In Ghent, business has always been conducted, not only upon an extended scale, but upon the most solid and steady basis; bank accommodation and discounts are unknown, in fact, in Belgium, and a bill, if drawn at all, is, as a general rule, held over to maturity, and collected by the drawer. This may, in a great degree, account for the trifling balances which suffice to produce a suspension of business. In an annual document, published officially, I presume, I perceive that although the number of failures in Ghent for the year 1839, amounted to twenty, the amount of their united deficiencies did not exceed 198,000 francs.[28]
The sufferings of Ghent seem to be so generally admitted, and so unequivocally ascribed to the operation of the revolution, that no scruple or delicacy is observed by the press or the public in ascribing them to its proper cause. A curious illustration of this, we observed in a volume entitled, “Le Guide Indispensable du Voyageur sur les Chemins de Fer de la Belgique,” sold at all the stations on the government railway, and in the case in which I bought my copy, by persons in the government uniform. In a short notice of Ghent, it contains the following passage of plain speaking upon this point. “During the fifteen years of the Dutch connexion, the population, the wealth and the prosperity of Ghent never ceased to increase; manufactures were multiplied, streets enlarged, public buildings erected, and large and beautiful houses constructed; in short, Ghent had become a great commercial city. The revolution of 1830 at once arrested this career of improvement, and Ghent, whose prosperity was the offspring of peace and of her connexion with Holland, now seems to protest, by her silence, against a change which she finds to be fraught to her with ruin. The citadel was only taken when all hope had disappeared of maintaining the supremacy of King William; but,” adds the author, “it is to be hoped that, little by little, the influence of new institutions may rally the hopes of the Gantois, and, at last, reconcile them to the consequences of the Belgian revolution.”[29] And the new institution which is to achieve such a triumph, is to be, of course, the railroad from Ostend to Cologne.

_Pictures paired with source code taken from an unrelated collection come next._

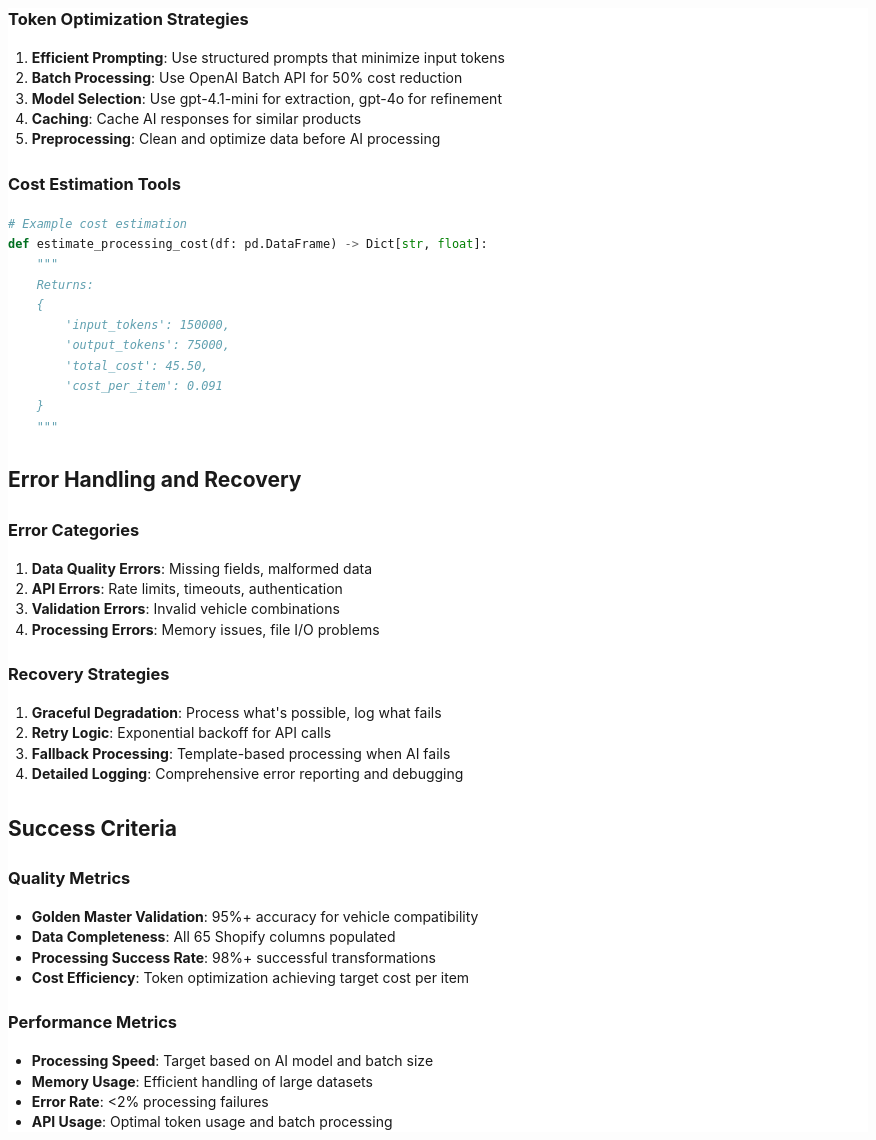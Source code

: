 ### Token Optimization Strategies
1. **Efficient Prompting**: Use structured prompts that minimize input tokens
2. **Batch Processing**: Use OpenAI Batch API for 50% cost reduction
3. **Model Selection**: Use gpt-4.1-mini for extraction, gpt-4o for refinement
4. **Caching**: Cache AI responses for similar products
5. **Preprocessing**: Clean and optimize data before AI processing

### Cost Estimation Tools
```python
# Example cost estimation
def estimate_processing_cost(df: pd.DataFrame) -> Dict[str, float]:
    """
    Returns:
    {
        'input_tokens': 150000,
        'output_tokens': 75000,
        'total_cost': 45.50,
        'cost_per_item': 0.091
    }
    """
```

## Error Handling and Recovery

### Error Categories
1. **Data Quality Errors**: Missing fields, malformed data
2. **API Errors**: Rate limits, timeouts, authentication
3. **Validation Errors**: Invalid vehicle combinations
4. **Processing Errors**: Memory issues, file I/O problems

### Recovery Strategies
1. **Graceful Degradation**: Process what's possible, log what fails
2. **Retry Logic**: Exponential backoff for API calls
3. **Fallback Processing**: Template-based processing when AI fails
4. **Detailed Logging**: Comprehensive error reporting and debugging

## Success Criteria

### Quality Metrics
- **Golden Master Validation**: 95%+ accuracy for vehicle compatibility
- **Data Completeness**: All 65 Shopify columns populated
- **Processing Success Rate**: 98%+ successful transformations
- **Cost Efficiency**: Token optimization achieving target cost per item

### Performance Metrics
- **Processing Speed**: Target based on AI model and batch size
- **Memory Usage**: Efficient handling of large datasets
- **Error Rate**: <2% processing failures
- **API Usage**: Optimal token usage and batch processing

Our stay at Ghent had been somewhat longer than our original intention, but we found it a place abounding in attractions, not only from its hereditary associations, but from the enterprising and ingenious character of its inhabitants, and the progress which they have achieved in their multifarious pursuits. Besides, it is always a matter of the deepest interest to observe the success or failure of a great national experiment, such as is now in process in Belgium, where, after an interval of upwards of two centuries, during which they have formed a portion of another empire, its inhabitants are testing the practicability of restoring and supporting their old national independence, notwithstanding all the changes which two hundred years have produced in the policy, the commerce, and the manufacturing power of Europe—changes not less astonishing than those which, almost within the same interval, the discovery of printing has produced in the diffusion of learning, or that of gunpowder in the system of ancient warfare.